Following is the syntax for creating primary XML index:
CREATE PRIMARY XML INDEX
index_name
ON <object> ( xml_column )
Creating the primary XML indexes improves XQuery performance because the XML data is shredded already. But, SQL Server still needs to scan through the shredded data to find the desired result. To further improve query performance, the secondary XML index should be created on top of primary XML indexes.
Three types of secondary XML indexes are there. These are:
Following is the syntax for creating the secondary XML indexes
CREATE XML INDEX
index_name
ON <object> ( xml_column )
USING XML INDEX primary_xml_index_name
FOR { VALUE | PATH | PROPERTY }
Please note that, the above guidelines are the basics. But, creating indexes blindly on each and every tables on the mentioned columns may not always result in performance optimization, because, sometimes, you may find that, creating indexes on some particular columns in some particular tables resulting in making the data insert/update operations in that table slower (Particularly, if the table has a low selectivity on a column)., Also if the table is a small one containing small number of rows (Say, <500), creating index on the table might in turn increase the data retrieval performance (Because, for smaller tables, a table scan is faster). So, we should be judicious while determining the columns to create indexes on.
If you are designing a database for an OLTA system (Online Transaction Analytical system that is mainly a data warehouse which is optimized for read-only queries), you can (and, should) apply heavy de-normalizing and indexing in your database. That is, same data will be stored across different tables, but, the reporting and data analytical queries would run very fast on these kinds of databases.
But, if you are designing a database for an OLTP system (Online Transaction Processing System that is mainly a transactional system where mostly data update operations take place (That is, INSERT/UPDATE/DELETE operations which we are used to work with most of the times), you are advised to implement at least 1st, 2nd and 3rd Normal forms so that, you can minimize data redundancy and thus, minimize data storage and increase manageability.
Despite the fact that we should apply normalizations in an OLTP system, we usually have to run lots of read operations (Select queries) on the database. So, after applying all optimization techniques so far, if you find that some of your data retrieval operations still not performing efficiently, you need to consider applying some sort of de-normalizations. So, the question is, how should you apply de-normalization and why this would improve performance?
Let’s say we have two tables OrderDetails(ID,ProductID,OrderQty) and Products(ID,ProductName) that stores Order Detail information and Product Information respectively. Now to select the Product names with their ordered quantity for a particular order, we need to issue the following query that requires joining the OrderDetails and Products table.

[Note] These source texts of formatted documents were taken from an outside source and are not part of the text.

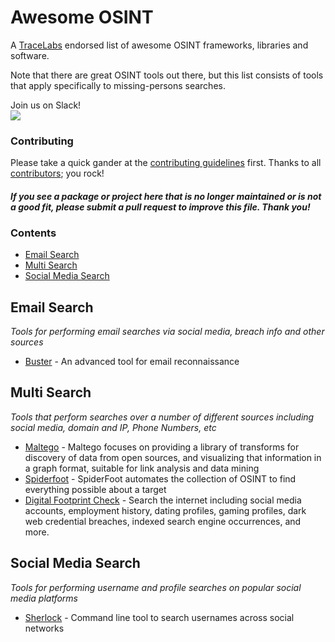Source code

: # Awesome OSINT

A [TraceLabs](https://tracelabs.org) endorsed list of awesome OSINT frameworks, libraries and software. 

Note that there are great OSINT tools out there, but this list consists of tools that apply specifically to missing-persons searches.

Join us on Slack!<br>[<img src="https://img.shields.io/badge/slack-@tracelabs-red.svg?logo=slack">](https://tracelabs.slack.com/join/shared_invite/enQtNzMzNTA5MTA3MjA3LTFlODQ5YmIyNmIyMDZmODAyZjQwN2YxMzFiMzcyZGFmYmY0MjhiMjUyMjU3OGRkMDRmNTFhZGI1MTE4YjBkNzY)


### Contributing

Please take a quick gander at the [contributing guidelines](https://github.com/tracelabs/awesome-osint/blob/master/CONTRIBUTING.md) first. Thanks to all [contributors](https://github.com/tracelabs/awesome-osint/graphs/contributors); you rock!

#### *If you see a package or project here that is no longer maintained or is not a good fit, please submit a pull request to improve this file. Thank you!*

### Contents

- [Email Search](#email-search)
- [Multi Search](#multi-search)
- [Social Media Search](#social-media-search)

## Email Search

*Tools for performing email searches via social media, breach info and other sources*

* [Buster](https://github.com/sham00n/buster) - An advanced tool for email reconnaissance

## Multi Search

*Tools that perform searches over a number of different sources including social media, domain and IP, Phone Numbers, etc*

* [Maltego](https://www.maltego.com) - Maltego focuses on providing a library of transforms for discovery of data from open sources, and visualizing that information in a graph format, suitable for link analysis and data mining
* [Spiderfoot](https://github.com/smicallef/spiderfoot) - SpiderFoot automates the collection of OSINT to find everything possible about a target
* [Digital Footprint Check](https://www.cyberoneintel.com/digitalfootprint) - Search the internet including social media accounts, employment history, dating profiles, gaming profiles, dark web credential breaches, indexed search engine occurrences, and more.

## Social Media Search

*Tools for performing username and profile searches on popular social media platforms*

* [Sherlock](https://github.com/sherlock-project/sherlock) - Command line tool to search usernames across social networks

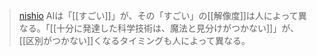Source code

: 
> [nishio](https://twitter.com/nishio/status/1638775897263337473) AIは「[[すごい]]」が、その「すごい」の[[解像度]]は人によって異なる。「[[十分に発達した科学技術は、魔法と見分けがつかない]]」が、[[区別がつかない]]くなるタイミングも人によって異なる。
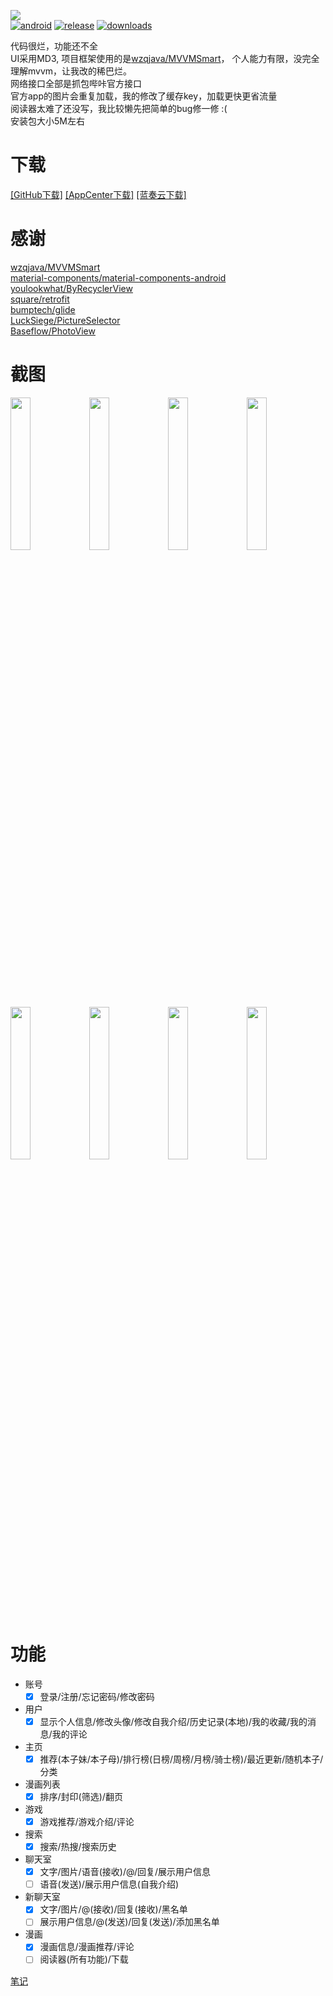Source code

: <img src="https://raw.githubusercontent.com/shizq123/BIKA/master/app/src/main/res/mipmap-xhdpi/ic_launcher.png"><br>
[![android](https://img.shields.io/badge/android-7.0%2B-brightgreen.svg)](https://github.com/shizq123/BIKA/releases)
[![release](https://img.shields.io/github/release/shizq123/BIKA.svg)](https://github.com/shizq123/BIKA/releases)
[![downloads](https://img.shields.io/github/downloads/shizq123/BIKA/v1.0.4/total.svg)](https://github.com/shizq123/BIKA/releases)

代码很烂，功能还不全 <br>
UI采用MD3, 项目框架使用的是[wzqjava/MVVMSmart](https://github.com/wzqjava/MVVMSmart)， 个人能力有限，没完全理解mvvm，让我改的稀巴烂。<br>
网络接口全部是抓包哔咔官方接口 <br>
官方app的图片会重复加载，我的修改了缓存key，加载更快更省流量 <br>
阅读器太难了还没写，我比较懒先把简单的bug修一修 :( <br>
安装包大小5M左右 <br>

# 下载
    
[[GitHub下载]](https://github.com/shizq123/BIKA/releases)
[[AppCenter下载]](https://install.appcenter.ms/users/shizq123hh/apps/bika/distribution_groups/release)
[[蓝奏云下载]](https://zquan.lanzoue.com/b00zguxje)

# 感谢

[wzqjava/MVVMSmart](https://github.com/wzqjava/MVVMSmart) <br>
[material-components/material-components-android](https://github.com/material-components/material-components-android) <br>
[youlookwhat/ByRecyclerView](https://github.com/youlookwhat/ByRecyclerView) <br>
[square/retrofit](https://github.com/square/retrofit) <br>
[bumptech/glide](https://github.com/bumptech/glide) <br>
[LuckSiege/PictureSelector](https://github.com/LuckSiege/PictureSelector) <br>
[Baseflow/PhotoView](https://github.com/Baseflow/PhotoView) <br>

# 截图

<img src="https://raw.githubusercontent.com/shizq123/BIKA/master/Screenshot/s2.webp" width="25%"><img src="https://raw.githubusercontent.com/shizq123/BIKA/master/Screenshot/s3.webp" width="25%"><img src="https://raw.githubusercontent.com/shizq123/BIKA/master/Screenshot/s4.webp" width="25%"><img src="https://raw.githubusercontent.com/shizq123/BIKA/master/Screenshot/s5.webp" width="25%"><img src="https://raw.githubusercontent.com/shizq123/BIKA/master/Screenshot/s6.webp" width="25%"><img src="https://raw.githubusercontent.com/shizq123/BIKA/master/Screenshot/s7.webp" width="25%"><img src="https://raw.githubusercontent.com/shizq123/BIKA/master/Screenshot/s8.webp" width="25%"><img src="https://raw.githubusercontent.com/shizq123/BIKA/master/Screenshot/s9.webp" width="25%">

# 功能

- 账号
    - [x] 登录/注册/忘记密码/修改密码
- 用户
    - [x] 显示个人信息/修改头像/修改自我介绍/历史记录(本地)/我的收藏/我的消息/我的评论
- 主页
    - [x] 推荐(本子妹/本子母)/排行榜(日榜/周榜/月榜/骑士榜)/最近更新/随机本子/分类
- 漫画列表
    - [x] 排序/封印(筛选)/翻页
- 游戏
    - [x] 游戏推荐/游戏介绍/评论
- 搜索
    - [x] 搜索/热搜/搜索历史
- 聊天室
    - [x] 文字/图片/语音(接收)/@/回复/展示用户信息
    - [ ] 语音(发送)/展示用户信息(自我介绍)
- 新聊天室
    - [x] 文字/图片/@(接收)/回复(接收)/黑名单
    - [ ] 展示用户信息/@(发送)/回复(发送)/添加黑名单
- 漫画
    - [x] 漫画信息/漫画推荐/评论
    - [ ] 阅读器(所有功能)/下载

[笔记](https://github.com/shizq123/BIKA/blob/master/NOTE.md)

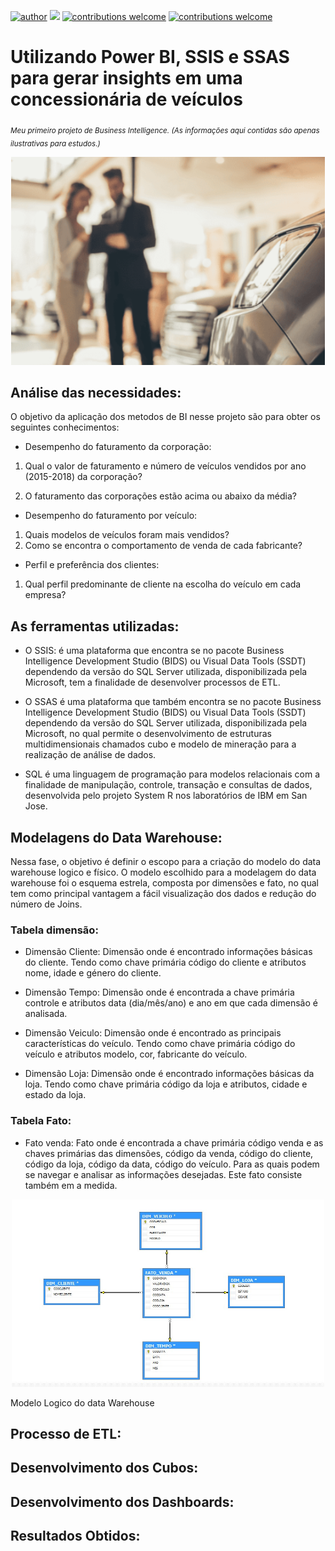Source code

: [![author](https://img.shields.io/badge/author-AnaMariaCarvalho-red.svg)](https://www.linkedin.com/in/carvalhoanamaria/) [![](https://img.shields.io/badge/License-GPLv3-blue.svg)](http://perso.crans.org/besson/LICENSE.html) [![contributions welcome](https://img.shields.io/badge/contributions-welcome-brightgreen.svg?style=flat)](https://github.com/carvalhoanamaria) [![contributions welcome](https://img.shields.io/badge/redeSocial-lindedin-brightgreen.svg?style=flat)](https://www.linkedin.com/in/carvalhoanamaria)

# Utilizando Power BI, SSIS e SSAS para gerar insights em uma concessionária de veículos
<sub>*Meu primeiro projeto de Business Intelligence. (As informações aqui contidas são apenas ilustrativas para estudos.)*</sub>

<p align="center">
  <img src="img_con.png" >
</p>

## Análise das necessidades:
  O objetivo da aplicação dos metodos de BI nesse projeto são  para obter os seguintes conhecimentos:
* Desempenho do faturamento da corporação:
1. Qual o valor de faturamento e número de veículos vendidos por ano
(2015-2018) da corporação?

2. O faturamento das corporações estão acima ou abaixo da média?
* Desempenho do faturamento por veículo:
1. Quais modelos de veículos foram mais vendidos?
2. Como se encontra o comportamento de venda de cada fabricante?

* Perfil e preferência dos clientes:
1. Qual perfil predominante de cliente na escolha do veículo em cada
empresa?

## As ferramentas utilizadas:
* O SSIS: é uma plataforma que encontra se no pacote Business Intelligence Development Studio (BIDS) ou Visual Data Tools (SSDT) dependendo da versão do SQL Server utilizada, disponibilizada pela Microsoft, tem a finalidade de desenvolver processos de ETL.

* O SSAS é uma plataforma que também encontra se no pacote Business Intelligence Development Studio (BIDS) ou Visual Data Tools (SSDT) dependendo da versão do SQL Server utilizada, disponibilizada pela Microsoft, no qual permite o desenvolvimento de estruturas multidimensionais chamados cubo e modelo de mineração para a realização de análise de dados.

* SQL é uma linguagem de programação para modelos relacionais com a finalidade de manipulação, controle, transação e consultas de dados, desenvolvida pelo projeto System R nos laboratórios de IBM em San Jose.

## Modelagens do Data Warehouse:
   Nessa fase, o objetivo é definir o escopo para a criação do modelo do data warehouse logico e físico. O modelo escolhido para a modelagem do data warehouse foi o esquema estrela, composta por dimensões e fato, no qual tem como principal vantagem a fácil visualização dos dados e redução do número de Joins.
### Tabela dimensão:
* Dimensão Cliente: Dimensão onde é encontrado informações básicas do cliente. Tendo como chave primária código do cliente e atributos nome, idade e género do cliente.

* Dimensão Tempo: Dimensão onde é encontrada a chave primária controle e atributos data (dia/mês/ano) e ano em que cada dimensão é analisada.

* Dimensão Veiculo: Dimensão onde é encontrado as principais características do veículo. Tendo como chave primária código do veículo
e atributos modelo, cor, fabricante do veículo.

* Dimensão Loja: Dimensão onde é encontrado informações básicas da loja. Tendo como chave primária código da loja e atributos, cidade e
estado da loja.

### Tabela Fato: 
* Fato venda: Fato onde é encontrada a chave primária código venda e as chaves primárias das dimensões, código da venda, código do cliente, código da loja, código da data, código do veículo. Para as quais podem se navegar e analisar as informações desejadas. Este fato consiste também em a medida.

<p align="center">
  <img src="Data-warehouse/Modelo Logico do data warehouse.jpg" width="500" height="300" >
</p>
<figcaption>Modelo Logico do data Warehouse</figcaption>

## Processo de ETL:

## Desenvolvimento dos Cubos:

## Desenvolvimento dos Dashboards:

## Resultados Obtidos:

SELECT Products.ProductName,OrderQty
FROM OrderDetails INNER JOIN Products
ON OrderDetails.ProductID = Products.ProductID
WHERE SalesOrderID = 47057
SELECT ProductName,OrderQty FROM OrderDetails WHERE SalesOrderID = 47057
Please note that, after applying de-normalization in the OrderDetails table, you no longer need to join the OrderDetails table with the Products table to retrieve Product names and their ordered quantity. So, while executing the SQL, the execution engine does not have to process any joining between the two tables. So, the query performs relatively faster.

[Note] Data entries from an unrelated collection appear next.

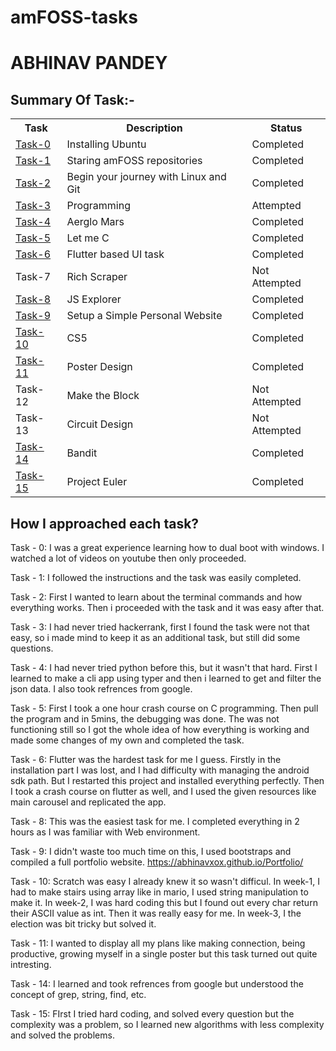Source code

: # amFOSS-tasks

# ABHINAV PANDEY

## Summary Of Task:-
<table>
<tr>
<th>Task</th>
<th>Description</th>
<th>Status</th>
</tr>

<tr>
<td><a href="https://github.com/abhinavxox/amFOSS-tasks/tree/master/task-0">Task-0</a></td>
<td>Installing Ubuntu</td>
<td>Completed </td>
</tr>

<tr>
<td><a href="https://github.com/abhinavxox/amFOSS-tasks/tree/master/task-1">Task-1</a></td>
<td>Staring amFOSS repositories</td>
<td>Completed</td>
</tr>

<tr>
<td><a href="https://github.com/abhinavxox/amFOSS-tasks/tree/master/task-2">Task-2</a></td>
<td>Begin your journey with Linux and Git</td>
<td>Completed</td>
</tr>

<tr>
<td><a href="https://github.com/abhinavxox/amFOSS-tasks/tree/master/task-3">Task-3</a></td>
<td>Programming</td>
<td>Attempted</td>
</tr>

<tr>
<td><a href="https://github.com/abhinavxox/amFOSS-tasks/tree/master/task-4">Task-4</a></td>
<td>Aerglo Mars</td>
<td>Completed</td>
</tr>

<tr>
<td><a href="https://github.com/abhinavxox/amFOSS-tasks/tree/master/task-5">Task-5</a></td>
<td>Let me C</td>
<td>Completed</td>
</tr>

<tr>
<td><a href="https://github.com/abhinavxox/amFOSS-tasks/tree/master/task-6">Task-6</a></td>
<td>Flutter based UI task</td>
<td>Completed</td>
</tr>

<tr>
<td>Task-7</td>
<td>Rich Scraper</td>
<td>Not Attempted</td>
</tr>

<tr>
<td><a href="https://github.com/abhinavxox/amFOSS-tasks/tree/master/task-8">Task-8</a></td>
<td>JS Explorer</td>
<td>Completed</td>
</tr>

<tr>
<td><a href="https://github.com/abhinavxox/amFOSS-tasks/tree/master/task-9">Task-9</a></td>
<td>Setup a Simple Personal Website</td>
<td>Completed</td>
</tr>

<tr>
<td><a href="https://github.com/abhinavxox/amFOSS-tasks/tree/master/task-10">Task-10</a></td>
<td>CS5</td>
<td>Completed</td>
</tr>

<tr>
<td><a href="https://github.com/abhinavxox/amFOSS-tasks/tree/master/task-11">Task-11</a></td>
<td>Poster Design</td>
<td>Completed</td>
</tr>

<tr>
<td>Task-12</td>
<td>Make the Block</td>
<td>Not Attempted</td>
</tr>

<tr>
<td>Task-13</td>
<td>Circuit Design</td>
<td>Not Attempted</td>
</tr>

<tr>
<td><a href="https://github.com/abhinavxox/amFOSS-tasks/tree/master/task-14">Task-14</a></td>
<td>Bandit</td>
<td>Completed</td>
</tr>

<tr>
<td><a href="https://github.com/abhinavxox/amFOSS-tasks/tree/master/task-15">Task-15</a></td>
<td>Project Euler</td>
<td>Completed</td>
</tr>

</table>

## How I approached each task?

Task - 0: I was a great experience learning how to dual boot with windows. I watched a lot of videos on youtube then only proceeded.

Task - 1: I followed the instructions and the task was easily completed.

Task - 2: First I wanted to learn about the terminal commands and how everything works. Then i proceeded with the task and it was easy after that.

Task - 3: I had never tried hackerrank, first I found the task were not that easy, so i made mind to keep it as an additional task, but still did some questions.

Task - 4: I had never tried python before this, but it wasn't that hard. First I learned to make a cli app using typer and then i learned to get and filter the json data. I also took refrences from google.

Task - 5: First I took a one hour crash course on C programming. Then pull the program and in 5mins, the debugging was done. The was not functioning still so I got the whole idea of how everything is working and made some changes of my own and completed the task.

Task - 6: Flutter was the hardest task for me I guess. Firstly in the installation part I was lost, and I had difficulty with managing the android sdk path. But I restarted this project and installed everything perfectly. Then I took a crash course on flutter as well, and I used the given resources like main carousel and replicated the app.

Task - 8: This was the easiest task for me. I completed everything in 2 hours as I was familiar with Web environment.

Task - 9: I didn't waste too much time on this, I used bootstraps and compiled a full portfolio website.
https://abhinavxox.github.io/Portfolio/

Task - 10: Scratch was easy I already knew it so wasn't difficul. In week-1, I had to make stairs using array like in mario, I used string manipulation to make it. In week-2, I was hard coding this but I found out every char return their ASCII value as int. Then it was really easy for me. In week-3, I the election was bit tricky but solved it.

Task - 11: I wanted to display all my plans like making connection, being productive, growing myself in a single poster but this task turned out quite intresting.

Task - 14: I learned and took refrences from google but understood the concept of grep, string, find, etc.

Task - 15: FIrst I tried hard coding, and solved every question but the complexity was a problem, so I learned new algorithms with less complexity and solved the problems.
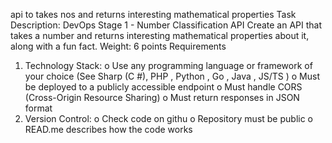 api to takes nos and  returns interesting mathematical properties 
 Task Description: DevOps Stage 1 - Number Classification API
Create an API that takes a number and returns interesting mathematical properties about it, along with a fun fact.
Weight: 6 points
Requirements
1.	Technology Stack:
o	Use any programming language or framework of your choice (See Sharp (C #), PHP  , Python  , Go  , Java  , JS/TS  )
o	Must be deployed to a publicly accessible endpoint
o	Must handle CORS (Cross-Origin Resource Sharing)
o	Must return responses in JSON format
2.	Version Control:
o	Check code on githu 
o	Repository must be public
o	READ.me describes how the code works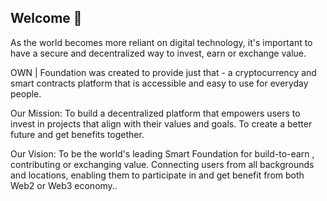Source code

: ## Welcome 👋
 
As the world becomes more reliant on digital technology, it's important to have a secure and decentralized way to invest, earn or exchange value.   

OWN | Foundation was created to provide just that - a cryptocurrency and smart contracts platform that is accessible and easy to use for everyday people.

 Our Mission: To build a decentralized platform that empowers users to invest in projects that align with their values and goals. To create a better future and get benefits together.

 Our Vision: To be the world's leading Smart Foundation for build-to-earn , contributing or exchanging value.
 Connecting users from all backgrounds and locations, enabling them to participate in and get benefit from both Web2 or Web3 economy..
<!--

**Here are some ideas to get you started:**

🙋‍♀️ A short introduction - what is your organization all about?
🌈 Contribution guidelines - how can the community get involved?
👩‍💻 Useful resources - where can the community find your docs? Is there anything else the community should know?
🍿 Fun facts - what does your team eat for breakfast?
🧙 Remember, you can do mighty things with the power of [Markdown](https://docs.github.com/github/writing-on-github/getting-started-with-writing-and-formatting-on-github/basic-writing-and-formatting-syntax)
-->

Please note that, in order to improve the select operation’s performance, we had to do a sacrifice. The sacrifice was, we had to store the same data (ProductName) in two places (In OrderDetails and Products Table). So, while we insert/update the ProductName field in Products table, we also have to do the same in the OrderDetails Table. Additionally, doing this de-normalization will increase the overall data storage.
So, while de-normalizing, we have to do some trade-offs between the data redundancy and select operation’s performance. Also, we have to re-factor some of our data insert/update operations after applying the de-normalization. Please be sure to apply de-normalization only if you have applied all other optimization steps and yet to boost up the data access performance. Also, make sure that you don’t apply heavy de-normalizations so that, your basic data design does not get destroyed. Apply de-normalization (When required) only on the key tables that are involved in the expensive data access routines.

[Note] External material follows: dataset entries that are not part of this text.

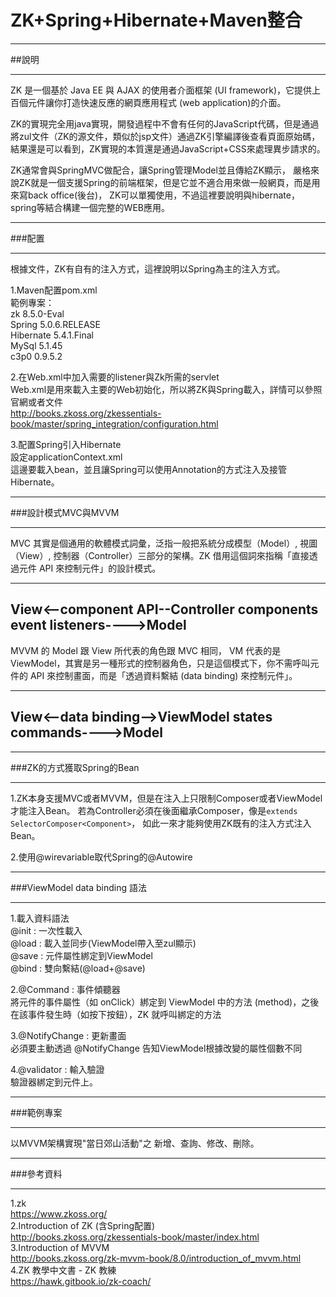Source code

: # ZK+Spring+Hibernate+Maven整合

***
##說明
***

ZK 是一個基於 Java EE 與 AJAX 的使用者介面框架 (UI framework)，它提供上百個元件讓你打造快速反應的網頁應用程式 (web application)的介面。

ZK的實現完全用java實現，開發過程中不會有任何的JavaScript代碼，但是通過將zul文件（ZK的源文件，類似於jsp文件）通過ZK引擎編譯後查看頁面原始碼，結果還是可以看到，ZK實現的本質還是通過JavaScript+CSS來處理異步請求的。

ZK通常會與SpringMVC做配合，讓Spring管理Model並且傳給ZK顯示，
嚴格來說ZK就是一個支援Spring的前端框架，但是它並不適合用來做一般網頁，而是用來寫back office(後台)，
ZK可以單獨使用，不過這裡要說明與hibernate，spring等結合構建一個完整的WEB應用。

***
###配置
***

根據文件，ZK有自有的注入方式，這裡說明以Spring為主的注入方式。

1.Maven配置pom.xml<br>
範例專案：<br>
zk          8.5.0-Eval<br>
Spring      5.0.6.RELEASE<br>
Hibernate   5.4.1.Final<br>
MySql       5.1.45<br>
c3p0        0.9.5.2<br>

2.在Web.xml中加入需要的listener與Zk所需的servlet<br>
Web.xml是用來載入主要的Web初始化，所以將ZK與Spring載入，詳情可以參照官網或者文件<br>
http://books.zkoss.org/zkessentials-book/master/spring_integration/configuration.html

3.配置Spring引入Hibernate<br>
設定applicationContext.xml<br>
這邊要載入bean，並且讓Spring可以使用Annotation的方式注入及接管Hibernate。


***
###設計模式MVC與MVVM
***

MVC 其實是個通用的軟體模式詞彙，泛指一般把系統分成模型（Model）, 視圖（View）, 控制器（Controller）三部分的架構。ZK 借用這個詞來指稱「直接透過元件 API 來控制元件」的設計模式。

--------------------------------------------------------------------
View<--component API--Controller components event listeners---->Model
--------------------------------------------------------------------

MVVM 的 Model 跟 View 所代表的角色跟 MVC 相同， VM 代表的是 ViewModel，其實是另一種形式的控制器角色，只是這個模式下，你不需呼叫元件的 API 來控制畫面，而是「透過資料繫結 (data binding) 來控制元件」。

--------------------------------------------------------------------
View<--data binding-->ViewModel states commands---->Model
--------------------------------------------------------------------


***
###ZK的方式獲取Spring的Bean
***

1.ZK本身支援MVC或者MVVM，但是在注入上只限制Composer或者ViewModel才能注入Bean。
若為Controller必須在後面繼承Composer，像是`extends SelectorComposer<Component>`，
如此一來才能夠使用ZK既有的注入方式注入Bean。

2.使用@wirevariable取代Spring的@Autowire

***
###ViewModel data binding 語法
***

1.載入資料語法<br>
@init : 一次性載入<br>
@load : 載入並同步(ViewModel帶入至zul顯示)<br>
@save : 元件屬性綁定到ViewModel<br>
@bind : 雙向繫結(@load+@save)

2.@Command : 事件傾聽器<br>
將元件的事件屬性（如 onClick）綁定到 ViewModel 中的方法 (method)，之後在該事件發生時（如按下按鈕），ZK 就呼叫綁定的方法

3.@NotifyChange : 更新畫面<br>
必須要主動透過 @NotifyChange 告知ViewModel根據改變的屬性個數不同

4.@validator : 輸入驗證<br>
驗證器綁定到元件上。

***
###範例專案
***

以MVVM架構實現"當日郊山活動"之 新增、查詢、修改、刪除。

***
###參考資料
***

1.zk<br>
https://www.zkoss.org/ <br>
2.Introduction of ZK (含Spring配置)<br>
http://books.zkoss.org/zkessentials-book/master/index.html <br>
3.Introduction of MVVM <br>
http://books.zkoss.org/zk-mvvm-book/8.0/introduction_of_mvvm.html <br>
4.ZK 教學中文書 - ZK 教練 <br>
https://hawk.gitbook.io/zk-coach/ <br>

In your application if you have some data retrieval operations (Say, reporting) that periodically runs on a time period, and, if the process involves tables that are large in size having normalized structure, you can consider moving data periodically from your transactional normalized tables into a de-normalized heavily indexed single history table. You also can create a scheduled operation in your database server that would populate this history table on a specified time each day. If you do this, the periodic data retrieval operation than has to read data only from a single table that is heavily indexed, and, the operation would perform a lot faster.
For example, let’s say a chain store has a monthly sales reporting process that takes 3 hours to complete. You are assigned to minimize the time it takes, and to do this you can follow these steps (Along with performing other optimization steps):
Follow these simple steps to create a scheduled operation in SQL Server that periodically populates a history table on a specified schedule.
Figure : Starting SQL Server Agent Service
Figure : Creating a new Job
Figure : Job step to load daily sales data on history table
Figure : Specifying job schedule.
Naturally, most of the cases in your application you will see that data insert/update operations occur one by one, for each record. But, data retrieval/read operations involve multiple records at a time.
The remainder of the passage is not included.